If you want to practice your talking points or strengthen certain parts of your talk, a great venue to do this while display your work is podcasts. There are currently 850,000 active podcasts around the world, and a decent percentage of them are consistently looking for guests.
In my article, How I Got On Over 100 Podcasts In 9 months, I share the benefits of being on podcasts, as well as the steps to get on podcasts. This isn’t a paid opportunity, but it does introduce your work to people you wouldn’t otherwise have access to and you get the practice of working on your talks.
I was able to create two brand new talks based on the talking points that I honed being on over 150 podcasts since last March.
#9. Online Communities
We underestimate the number of strong online communities of people who have never met each other but look out for one another. Clubhouse is just one example of this, but we need to explore all the other online community gathering spaces (I.e. Slack Groups, LinkedIn Groups, Facebook Groups, Hobby/Interest Specific Online Groups)
Slack Groups: Top 14 Ways To Find Open Slack Communities
Facebook Groups: Search certain topics under FB Groups (I.e. Speaker & Coaches Network Society, International Speakers, The Women/Womxn, BIPOC, and Inclusivity Speaker Initiative, )
LinkedIn Groups: Search certain subject matter such as LinkedIn Groups for the Speaker Community
Hobby/Interests Groups: Search for certain subject matters such as Travel Groups (I.e. The Nomadic Network, Location Indie, Ultimate List of Travel Groups) or speaker communities like Heroic Public Speaking
If you try every single one of these suggestions and you still can’t find a place to speak at, check out this article which I believe is the most comprehensive article on finding more speaking gigs:
Books On Getting Paid To Speak:
Bonus: Tell Everyone You Know You Are A Speaker
We sometimes forget to tell the people closest to us what we actually want to do. In my article about marketing yourself through play, I encourage people to build a list of all the people that they know (friends, former colleagues, FB/LinkedIn/Instagram connections, etc.) anyone that you feel comfortable emailing. Put them all on a spreadsheet with their contact info, and when you are ready, figuring out what you’d like to ask of them.

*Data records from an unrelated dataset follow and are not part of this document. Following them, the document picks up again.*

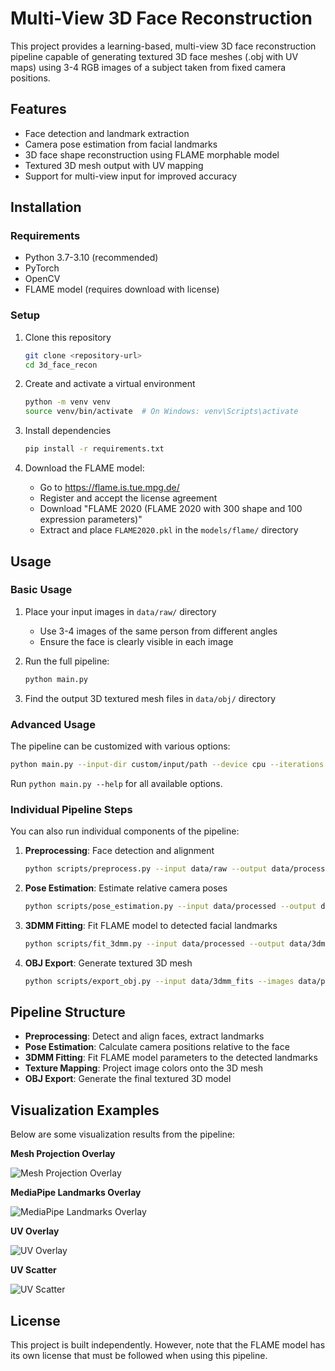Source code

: # Multi-View 3D Face Reconstruction

This project provides a learning-based, multi-view 3D face reconstruction pipeline capable of generating textured 3D face meshes (.obj with UV maps) using 3-4 RGB images of a subject taken from fixed camera positions.

## Features

- Face detection and landmark extraction
- Camera pose estimation from facial landmarks
- 3D face shape reconstruction using FLAME morphable model
- Textured 3D mesh output with UV mapping
- Support for multi-view input for improved accuracy

## Installation

### Requirements

- Python 3.7-3.10 (recommended)
- PyTorch
- OpenCV
- FLAME model (requires download with license)

### Setup

1. Clone this repository
   ```bash
   git clone <repository-url>
   cd 3d_face_recon
   ```

2. Create and activate a virtual environment
   ```bash
   python -m venv venv
   source venv/bin/activate  # On Windows: venv\Scripts\activate
   ```

3. Install dependencies
   ```bash
   pip install -r requirements.txt
   ```

4. Download the FLAME model:
   - Go to https://flame.is.tue.mpg.de/
   - Register and accept the license agreement
   - Download "FLAME 2020 (FLAME 2020 with 300 shape and 100 expression parameters)"
   - Extract and place `FLAME2020.pkl` in the `models/flame/` directory

## Usage

### Basic Usage

1. Place your input images in `data/raw/` directory 
   - Use 3-4 images of the same person from different angles
   - Ensure the face is clearly visible in each image

2. Run the full pipeline:
   ```bash
   python main.py
   ```

3. Find the output 3D textured mesh files in `data/obj/` directory

### Advanced Usage

The pipeline can be customized with various options:

```bash
python main.py --input-dir custom/input/path --device cpu --iterations 200
```

Run `python main.py --help` for all available options.

### Individual Pipeline Steps

You can also run individual components of the pipeline:

1. **Preprocessing**: Face detection and alignment
   ```bash
   python scripts/preprocess.py --input data/raw --output data/processed
   ```

2. **Pose Estimation**: Estimate relative camera poses
   ```bash
   python scripts/pose_estimation.py --input data/processed --output data/poses
   ```

3. **3DMM Fitting**: Fit FLAME model to detected facial landmarks
   ```bash
   python scripts/fit_3dmm.py --input data/processed --output data/3dmm_fits
   ```

4. **OBJ Export**: Generate textured 3D mesh
   ```bash
   python scripts/export_obj.py --input data/3dmm_fits --images data/processed --output data/obj
   ```

## Pipeline Structure

- **Preprocessing**: Detect and align faces, extract landmarks
- **Pose Estimation**: Calculate camera positions relative to the face
- **3DMM Fitting**: Fit FLAME model parameters to the detected landmarks
- **Texture Mapping**: Project image colors onto the 3D mesh
- **OBJ Export**: Generate the final textured 3D model

## Visualization Examples

Below are some visualization results from the pipeline:

**Mesh Projection Overlay**

![Mesh Projection Overlay](data/mesh_projection_overlay.png)

**MediaPipe Landmarks Overlay**

![MediaPipe Landmarks Overlay](data/mediapipe_landmarks_overlay.png)

**UV Overlay**

![UV Overlay](data/uv_overlay.png)

**UV Scatter**

![UV Scatter](data/uv_scatter.png)

## License

This project is built independently. However, note that the FLAME model has its own license that must be followed when using this pipeline. 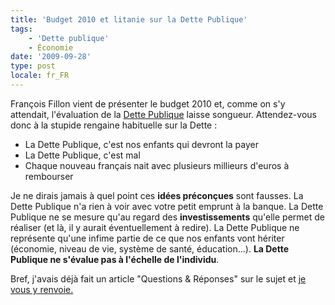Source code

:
 ```yaml
---
title: 'Budget 2010 et litanie sur la Dette Publique'
tags:
    - 'Dette publique'
    - Économie
date: '2009-09-28'
type: post
locale: fr_FR
---
```


François Fillon vient de présenter le budget 2010 et, comme on s'y attendait, l'évaluation de la [Dette Publique](/2009/01/dette-publique/) laisse songueur. Attendez-vous donc à la stupide rengaine habituelle sur la Dette&nbsp;:

* La Dette Publique, c'est nos enfants qui devront la payer
* La Dette Publique, c'est mal
* Chaque nouveau français nait avec plusieurs millieurs d'euros à rembourser

Je ne dirais jamais à quel point ces **idées préconçues** sont fausses. La Dette Publique n'a rien à voir avec votre petit emprunt à la banque. La Dette Publique ne se mesure qu'au regard des **investissements** qu'elle permet de réaliser (et là, il y aurait éventuellement à redire). La Dette Publique ne représente qu'une infime partie de ce que nos enfants vont hériter (économie, niveau de vie, système de santé, éducation…). **La Dette Publique ne s'évalue pas à l'échelle de l'individu**.

Bref, j'avais déjà fait un article "Questions &amp; Réponses" sur le sujet et [je vous y renvoie.](/2009/01/dette-publique/)
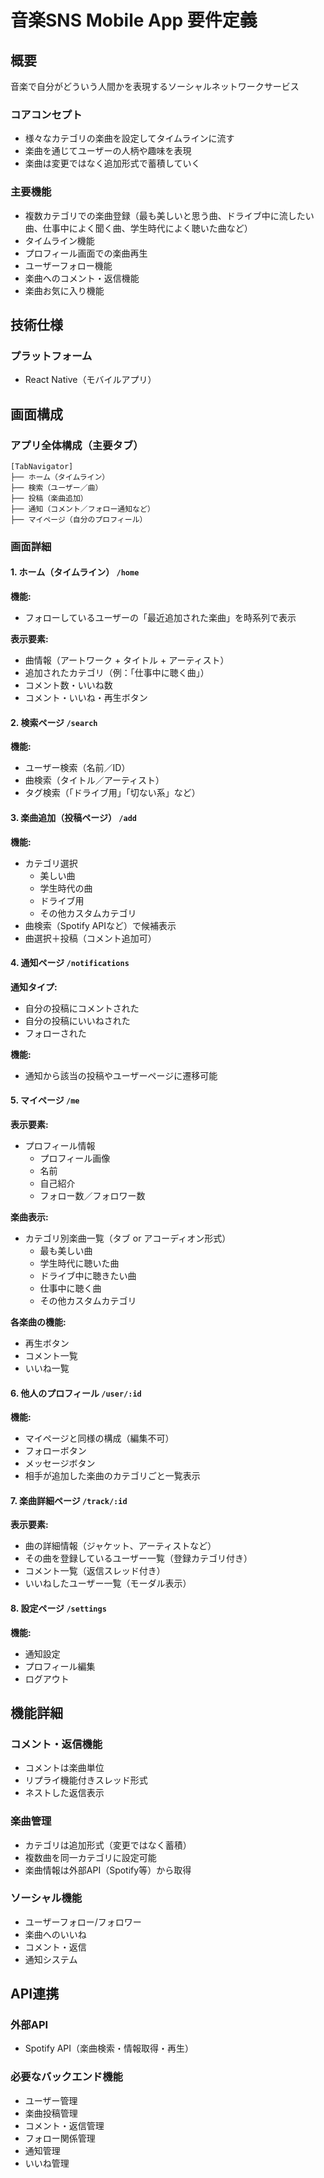 # 音楽SNS Mobile App 要件定義

## 概要

音楽で自分がどういう人間かを表現するソーシャルネットワークサービス

### コアコンセプト
- 様々なカテゴリの楽曲を設定してタイムラインに流す
- 楽曲を通じてユーザーの人柄や趣味を表現
- 楽曲は変更ではなく追加形式で蓄積していく

### 主要機能
- 複数カテゴリでの楽曲登録（最も美しいと思う曲、ドライブ中に流したい曲、仕事中によく聞く曲、学生時代によく聴いた曲など）
- タイムライン機能
- プロフィール画面での楽曲再生
- ユーザーフォロー機能
- 楽曲へのコメント・返信機能
- 楽曲お気に入り機能

## 技術仕様

### プラットフォーム
- React Native（モバイルアプリ）

## 画面構成

### アプリ全体構成（主要タブ）

```
[TabNavigator]
├── ホーム（タイムライン）
├── 検索（ユーザー／曲）
├── 投稿（楽曲追加）
├── 通知（コメント／フォロー通知など）
├── マイページ（自分のプロフィール）
```

### 画面詳細

#### 1. ホーム（タイムライン） `/home`

**機能:**
- フォローしているユーザーの「最近追加された楽曲」を時系列で表示

**表示要素:**
- 曲情報（アートワーク + タイトル + アーティスト）
- 追加されたカテゴリ（例：「仕事中に聴く曲」）
- コメント数・いいね数
- コメント・いいね・再生ボタン

#### 2. 検索ページ `/search`

**機能:**
- ユーザー検索（名前／ID）
- 曲検索（タイトル／アーティスト）
- タグ検索（「ドライブ用」「切ない系」など）

#### 3. 楽曲追加（投稿ページ） `/add`

**機能:**
- カテゴリ選択
  - 美しい曲
  - 学生時代の曲
  - ドライブ用
  - その他カスタムカテゴリ
- 曲検索（Spotify APIなど）で候補表示
- 曲選択＋投稿（コメント追加可）

#### 4. 通知ページ `/notifications`

**通知タイプ:**
- 自分の投稿にコメントされた
- 自分の投稿にいいねされた
- フォローされた

**機能:**
- 通知から該当の投稿やユーザーページに遷移可能

#### 5. マイページ `/me`

**表示要素:**
- プロフィール情報
  - プロフィール画像
  - 名前
  - 自己紹介
  - フォロー数／フォロワー数

**楽曲表示:**
- カテゴリ別楽曲一覧（タブ or アコーディオン形式）
  - 最も美しい曲
  - 学生時代に聴いた曲
  - ドライブ中に聴きたい曲
  - 仕事中に聴く曲
  - その他カスタムカテゴリ

**各楽曲の機能:**
- 再生ボタン
- コメント一覧
- いいね一覧

#### 6. 他人のプロフィール `/user/:id`

**機能:**
- マイページと同様の構成（編集不可）
- フォローボタン
- メッセージボタン
- 相手が追加した楽曲のカテゴリごと一覧表示

#### 7. 楽曲詳細ページ `/track/:id`

**表示要素:**
- 曲の詳細情報（ジャケット、アーティストなど）
- その曲を登録しているユーザー一覧（登録カテゴリ付き）
- コメント一覧（返信スレッド付き）
- いいねしたユーザー一覧（モーダル表示）

#### 8. 設定ページ `/settings`

**機能:**
- 通知設定
- プロフィール編集
- ログアウト

## 機能詳細

### コメント・返信機能
- コメントは楽曲単位
- リプライ機能付きスレッド形式
- ネストした返信表示

### 楽曲管理
- カテゴリは追加形式（変更ではなく蓄積）
- 複数曲を同一カテゴリに設定可能
- 楽曲情報は外部API（Spotify等）から取得

### ソーシャル機能
- ユーザーフォロー/フォロワー
- 楽曲へのいいね
- コメント・返信
- 通知システム

## API連携

### 外部API
- Spotify API（楽曲検索・情報取得・再生）

### 必要なバックエンド機能
- ユーザー管理
- 楽曲投稿管理
- コメント・返信管理
- フォロー関係管理
- 通知管理
- いいね管理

- Easiest Ask: Would they be willing to share a link with their network or their community of you speaking?
- Medium Ask: Can they introduce you to someone or to an organization that you want to speak at? (Find out who they are connected with on LinkedIn)

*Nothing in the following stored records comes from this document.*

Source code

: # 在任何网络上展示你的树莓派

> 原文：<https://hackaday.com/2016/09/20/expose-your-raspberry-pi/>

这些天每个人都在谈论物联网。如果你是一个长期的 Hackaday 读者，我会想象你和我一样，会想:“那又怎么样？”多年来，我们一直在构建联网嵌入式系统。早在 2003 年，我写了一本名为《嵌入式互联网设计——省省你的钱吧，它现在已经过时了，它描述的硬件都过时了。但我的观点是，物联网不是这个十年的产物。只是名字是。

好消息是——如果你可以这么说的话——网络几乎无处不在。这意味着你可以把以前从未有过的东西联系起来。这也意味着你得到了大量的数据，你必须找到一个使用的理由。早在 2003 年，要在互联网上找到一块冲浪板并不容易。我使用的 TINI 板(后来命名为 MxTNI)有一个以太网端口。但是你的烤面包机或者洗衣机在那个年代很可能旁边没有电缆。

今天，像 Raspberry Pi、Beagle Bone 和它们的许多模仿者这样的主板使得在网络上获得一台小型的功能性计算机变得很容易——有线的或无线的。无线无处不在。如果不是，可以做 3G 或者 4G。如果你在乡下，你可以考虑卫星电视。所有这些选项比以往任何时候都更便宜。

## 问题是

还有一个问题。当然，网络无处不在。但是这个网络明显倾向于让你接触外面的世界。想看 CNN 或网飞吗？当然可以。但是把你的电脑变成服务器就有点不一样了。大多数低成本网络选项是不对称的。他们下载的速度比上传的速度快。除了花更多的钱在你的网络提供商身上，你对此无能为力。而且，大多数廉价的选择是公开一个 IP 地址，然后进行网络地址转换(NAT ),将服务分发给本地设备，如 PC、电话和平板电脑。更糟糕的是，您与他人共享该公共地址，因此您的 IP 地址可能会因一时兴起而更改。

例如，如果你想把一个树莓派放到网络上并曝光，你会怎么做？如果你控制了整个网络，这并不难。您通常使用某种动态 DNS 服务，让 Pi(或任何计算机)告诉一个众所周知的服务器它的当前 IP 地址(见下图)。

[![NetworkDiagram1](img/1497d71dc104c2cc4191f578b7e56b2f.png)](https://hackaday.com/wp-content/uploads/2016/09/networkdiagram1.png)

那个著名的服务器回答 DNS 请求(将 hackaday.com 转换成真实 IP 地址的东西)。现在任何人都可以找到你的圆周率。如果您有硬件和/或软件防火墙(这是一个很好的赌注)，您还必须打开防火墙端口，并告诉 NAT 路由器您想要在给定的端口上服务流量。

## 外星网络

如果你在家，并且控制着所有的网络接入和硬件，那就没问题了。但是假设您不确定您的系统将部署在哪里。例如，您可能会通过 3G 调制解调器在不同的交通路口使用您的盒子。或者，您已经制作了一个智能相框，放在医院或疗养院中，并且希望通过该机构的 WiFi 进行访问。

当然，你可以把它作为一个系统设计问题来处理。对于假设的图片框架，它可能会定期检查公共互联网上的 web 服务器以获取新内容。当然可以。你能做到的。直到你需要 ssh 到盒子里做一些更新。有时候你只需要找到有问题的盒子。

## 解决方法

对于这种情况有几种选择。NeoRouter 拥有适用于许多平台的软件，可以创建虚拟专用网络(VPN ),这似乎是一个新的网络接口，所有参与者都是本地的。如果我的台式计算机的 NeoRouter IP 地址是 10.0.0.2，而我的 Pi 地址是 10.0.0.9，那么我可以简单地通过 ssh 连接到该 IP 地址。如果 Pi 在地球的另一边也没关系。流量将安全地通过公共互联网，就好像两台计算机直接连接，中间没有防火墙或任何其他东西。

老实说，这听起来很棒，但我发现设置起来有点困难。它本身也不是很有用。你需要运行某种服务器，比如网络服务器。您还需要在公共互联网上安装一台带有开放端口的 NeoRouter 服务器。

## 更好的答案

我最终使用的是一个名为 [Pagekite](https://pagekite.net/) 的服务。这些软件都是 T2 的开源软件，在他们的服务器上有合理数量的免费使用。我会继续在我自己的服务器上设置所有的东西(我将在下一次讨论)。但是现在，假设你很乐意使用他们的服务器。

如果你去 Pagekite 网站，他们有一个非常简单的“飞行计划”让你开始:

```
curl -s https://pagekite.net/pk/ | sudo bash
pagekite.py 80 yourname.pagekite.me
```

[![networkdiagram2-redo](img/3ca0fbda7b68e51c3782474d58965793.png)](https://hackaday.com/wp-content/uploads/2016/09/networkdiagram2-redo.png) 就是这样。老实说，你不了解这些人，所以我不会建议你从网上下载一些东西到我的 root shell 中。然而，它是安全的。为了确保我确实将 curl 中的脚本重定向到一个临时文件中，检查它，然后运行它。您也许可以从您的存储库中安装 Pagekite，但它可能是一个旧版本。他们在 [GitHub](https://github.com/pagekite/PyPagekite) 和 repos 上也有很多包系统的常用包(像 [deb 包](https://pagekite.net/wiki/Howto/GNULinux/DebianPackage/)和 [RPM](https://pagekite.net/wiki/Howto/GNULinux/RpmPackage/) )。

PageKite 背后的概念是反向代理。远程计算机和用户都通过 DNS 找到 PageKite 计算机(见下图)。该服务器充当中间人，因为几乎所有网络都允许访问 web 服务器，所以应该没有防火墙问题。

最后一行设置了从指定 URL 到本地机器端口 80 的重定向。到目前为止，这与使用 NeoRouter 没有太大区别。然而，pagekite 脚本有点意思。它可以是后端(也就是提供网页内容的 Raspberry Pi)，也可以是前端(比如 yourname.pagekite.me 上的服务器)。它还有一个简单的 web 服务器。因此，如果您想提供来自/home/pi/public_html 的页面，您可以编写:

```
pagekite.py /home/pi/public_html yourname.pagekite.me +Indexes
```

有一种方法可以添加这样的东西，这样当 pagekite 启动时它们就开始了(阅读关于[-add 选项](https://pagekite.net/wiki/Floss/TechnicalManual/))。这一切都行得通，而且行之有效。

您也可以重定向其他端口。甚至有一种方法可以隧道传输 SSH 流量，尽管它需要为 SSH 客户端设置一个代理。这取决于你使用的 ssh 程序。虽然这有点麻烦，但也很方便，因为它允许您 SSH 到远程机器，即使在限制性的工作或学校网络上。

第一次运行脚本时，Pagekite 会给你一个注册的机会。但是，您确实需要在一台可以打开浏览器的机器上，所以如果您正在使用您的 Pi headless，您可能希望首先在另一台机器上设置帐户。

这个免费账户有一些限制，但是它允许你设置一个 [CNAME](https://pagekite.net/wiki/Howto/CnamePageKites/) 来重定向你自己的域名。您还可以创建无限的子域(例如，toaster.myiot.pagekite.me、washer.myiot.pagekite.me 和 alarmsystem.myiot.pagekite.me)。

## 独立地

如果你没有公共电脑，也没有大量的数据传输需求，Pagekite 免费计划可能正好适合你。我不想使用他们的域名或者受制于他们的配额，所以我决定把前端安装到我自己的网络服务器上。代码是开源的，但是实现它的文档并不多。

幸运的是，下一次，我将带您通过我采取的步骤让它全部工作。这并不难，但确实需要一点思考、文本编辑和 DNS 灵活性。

- Big Ask: Would they be open to hiring you to speak or would they vouch for you to someone that could use your speaking services?

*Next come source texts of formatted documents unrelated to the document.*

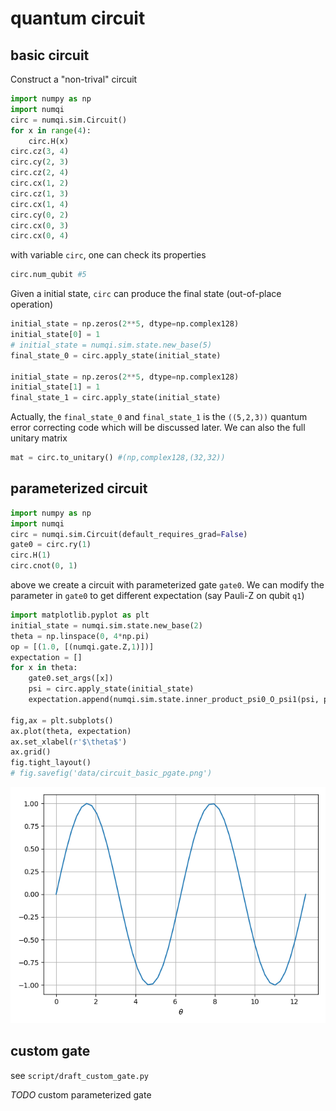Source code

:# quantum circuit

## basic circuit

Construct a "non-trival" circuit

```Python
import numpy as np
import numqi
circ = numqi.sim.Circuit()
for x in range(4):
    circ.H(x)
circ.cz(3, 4)
circ.cy(2, 3)
circ.cz(2, 4)
circ.cx(1, 2)
circ.cz(1, 3)
circ.cx(1, 4)
circ.cy(0, 2)
circ.cx(0, 3)
circ.cx(0, 4)
```

with variable `circ`, one can check its properties

```Python
circ.num_qubit #5
```

Given a initial state, `circ` can produce the final state (out-of-place operation)

```Python
initial_state = np.zeros(2**5, dtype=np.complex128)
initial_state[0] = 1
# initial_state = numqi.sim.state.new_base(5)
final_state_0 = circ.apply_state(initial_state)

initial_state = np.zeros(2**5, dtype=np.complex128)
initial_state[1] = 1
final_state_1 = circ.apply_state(initial_state)
```

Actually, the `final_state_0` and `final_state_1` is the `((5,2,3))` quantum error correcting code which will be discussed later. We can also the full unitary matrix

```Python
mat = circ.to_unitary() #(np,complex128,(32,32))
```

## parameterized circuit

```Python
import numpy as np
import numqi
circ = numqi.sim.Circuit(default_requires_grad=False)
gate0 = circ.ry(1)
circ.H(1)
circ.cnot(0, 1)
```

above we create a circuit with parameterized gate `gate0`. We can modify the parameter in `gate0` to get different expectation (say Pauli-Z on qubit `q1`)

```Python
import matplotlib.pyplot as plt
initial_state = numqi.sim.state.new_base(2)
theta = np.linspace(0, 4*np.pi)
op = [(1.0, [(numqi.gate.Z,1)])]
expectation = []
for x in theta:
    gate0.set_args([x])
    psi = circ.apply_state(initial_state)
    expectation.append(numqi.sim.state.inner_product_psi0_O_psi1(psi, psi, op).real)

fig,ax = plt.subplots()
ax.plot(theta, expectation)
ax.set_xlabel(r'$\theta$')
ax.grid()
fig.tight_layout()
# fig.savefig('data/circuit_basic_pgate.png')
```

![circuit-basic-pgate](../data/circuit_basic_pgate.png)

## custom gate

see `script/draft_custom_gate.py`

*TODO* custom parameterized gate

If you simply did this one step with your entire network, you could probably start booking paid speaking gigs right now.
Most of the time, we are scared to ask for help though, so we usually avoid this one. Embrace this and see where this adventure takes you.
Whatever you do, whatever suggestion you end up pursuing, the most important step is to keep trying, consistently showing up even if you are getting rejected, and choosing not to give up.
If you truly have an important message that you want to share with the world, put in the work to make this a reality. Don’t simply do it for you. Do it for the person that needs to hear your words in order to pursue their purpose. I expand on this in this Good Will Hunting snippet based on the construction scene part of the movie.
Back in 1999, Brene Brown said that she wanted to have a global conversation on vulnerability and shame. Her Netflix special came out in 2019, 20 years after she committed to doing this work.
Do the work for the sake of doing the work, letting go of the results, and see the magic that unfolds.